Work out how many lines below contain the word "prod". Only the number is wanted.

Segment Start: DATA PROVIDED

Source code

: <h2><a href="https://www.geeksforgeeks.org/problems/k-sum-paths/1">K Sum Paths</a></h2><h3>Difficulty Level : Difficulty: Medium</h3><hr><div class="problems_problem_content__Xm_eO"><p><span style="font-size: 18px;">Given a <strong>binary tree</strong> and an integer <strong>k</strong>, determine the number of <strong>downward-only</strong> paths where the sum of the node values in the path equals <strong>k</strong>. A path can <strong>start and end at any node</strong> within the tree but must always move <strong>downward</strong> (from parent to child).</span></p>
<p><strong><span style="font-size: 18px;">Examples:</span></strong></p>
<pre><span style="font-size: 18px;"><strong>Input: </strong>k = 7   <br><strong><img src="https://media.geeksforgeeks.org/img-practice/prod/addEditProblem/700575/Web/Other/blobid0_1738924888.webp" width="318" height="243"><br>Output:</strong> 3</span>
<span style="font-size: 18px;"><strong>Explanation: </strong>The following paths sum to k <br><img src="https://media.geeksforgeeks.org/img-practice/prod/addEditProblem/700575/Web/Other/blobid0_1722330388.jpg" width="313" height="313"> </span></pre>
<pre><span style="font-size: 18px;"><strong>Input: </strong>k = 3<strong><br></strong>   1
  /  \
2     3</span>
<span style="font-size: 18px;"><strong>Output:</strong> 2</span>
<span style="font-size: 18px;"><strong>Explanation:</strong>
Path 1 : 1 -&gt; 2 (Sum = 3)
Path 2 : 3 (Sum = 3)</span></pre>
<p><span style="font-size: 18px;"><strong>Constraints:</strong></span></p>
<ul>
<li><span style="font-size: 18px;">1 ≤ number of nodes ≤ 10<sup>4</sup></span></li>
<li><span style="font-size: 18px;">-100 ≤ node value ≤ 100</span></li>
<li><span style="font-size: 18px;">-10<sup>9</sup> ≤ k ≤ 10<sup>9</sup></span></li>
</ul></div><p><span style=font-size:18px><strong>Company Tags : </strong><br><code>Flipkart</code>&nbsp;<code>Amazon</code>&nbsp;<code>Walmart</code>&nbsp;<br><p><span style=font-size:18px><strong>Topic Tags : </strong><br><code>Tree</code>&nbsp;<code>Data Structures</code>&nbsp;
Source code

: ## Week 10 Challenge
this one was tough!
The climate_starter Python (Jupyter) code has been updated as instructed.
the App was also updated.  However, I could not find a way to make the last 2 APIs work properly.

Segment End: DATA PROVIDED

» **OUTPUT FOR THIS EXERCISE**:
2